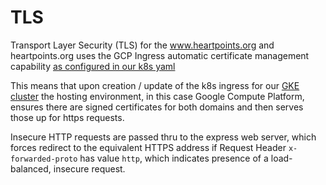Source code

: TLS
===

Transport Layer Security (TLS) for the www.heartpoints.org and heartpoints.org uses the GCP Ingress
automatic certificate management capability [as configured in our k8s yaml](../heartpoints-k8s.yml)

This means that upon creation / update of the k8s ingress for our [GKE cluster](gkeSetup.md) the
hosting environment, in this case Google Compute Platform, ensures there are signed certificates
for both domains and then serves those up for https requests.

Insecure HTTP requests are passed thru to the express web server, which forces redirect to the
equivalent HTTPS address if Request Header `x-forwarded-proto` has value `http`, which indicates
presence of a load-balanced, insecure request.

= = = = =

In the entries above, copy each line that contains the string "which".

### [Result of the exercise]
Insecure HTTP requests are passed thru to the express web server, which forces redirect to the
equivalent HTTPS address if Request Header `x-forwarded-proto` has value `http`, which indicates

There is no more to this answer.